Parity status was not a significant factor for compliance/persistence to adjuvant chemotherapy (p = 1.00). Patients who had children were more likely to be compliant/persistent to endocrine therapy (p = 0.021). Out of these patients, 41.2% rejected or discontinued endocrine therapy with the explicit intention to get pregnant.

CONCLUSIONS: Desire for children was an important factor in refusing endocrine therapy. This clearly highlights the enormous pressure that many young women face in this situation.

About a third of the children whose mothers were diagnosed with breast cancer experienced the palliative situation and the death of their mother. Since many of these children are confronted with a cancerous disease of their mothers during half of their childhood, special attention should be paid to age-appropriate support of a child in all phases of the mother’s disease.

Introduction

Children play an important role in the life of many young women. With regard to oncological diseases, there are two general conditions which often pertain to young breast cancer (breast cancer) patients:

1.The trend in the Western world toward postponing child bearing to the late reproductive years [1], means that the number of childless women or those who have not completed childbearing at the time of breast cancer diagnosis will continue to increase. Breast cancer treatment will render many of the affected women infertile. Particularly women without children are distressed about their impaired family planning perspectives [2]. Therefore, fertility after breast cancer treatment and preservation of fertility at diagnosis are issues that are currently receiving significant attention [3, 4].
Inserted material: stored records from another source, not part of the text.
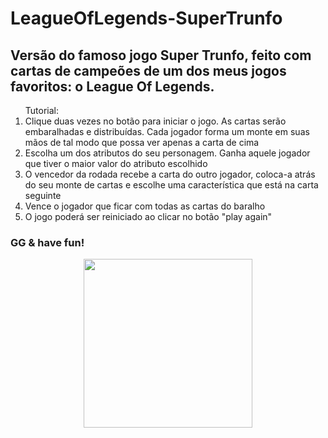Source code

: # LeagueOfLegends-SuperTrunfo
<h2>Versão do famoso jogo Super Trunfo, feito com cartas de campeões de um dos meus jogos favoritos: o League Of Legends.</h2>

<ol>Tutorial:

<li>Clique duas vezes no botão para iniciar o jogo. As cartas serão embaralhadas e distribuídas. Cada jogador forma um monte em suas mãos de tal modo que possa 
  ver apenas a carta de cima</li>
<li>Escolha um dos atributos do seu personagem. Ganha aquele jogador que tiver o maior valor do atributo escolhido</li>
<li>O vencedor da rodada recebe a carta do outro jogador, coloca-a atrás do seu monte de cartas e escolhe uma característica que está na carta seguinte
<li>Vence o jogador que ficar com todas as cartas do baralho</li>
<li>O jogo poderá ser reiniciado ao clicar no botão "play again"</li>
</ol>

<h3>GG & have fun!</h3>

<div align = "center"><img src="https://i.blogs.es/d39985/cardbacks/1366_2000.webp" height="270"></div>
2.This increasing awareness regarding fertility preservation of young breast cancer patients eclipses the fact that many breast cancer patients already have children at the time of diagnosis. It cannot be sufficiently emphasised that breast cancer diagnosis not only severely affects a woman’s life, but also challenges the entire family system including the patient’s children.

In recent years, it has been increasingly recognised that psycho-oncological support should be available for the family and the children, especially since about a third of the children will develop relevant emotional or behavioural symptoms [5–7].

To our knowledge, this study is the first to provide an assessment of the interaction of “family ties” by analysing an unselected, consecutive cohort of young breast cancer patients and addressing the following issues:

‒ Parity status: How many patients had children at the time of breast cancer diagnosis?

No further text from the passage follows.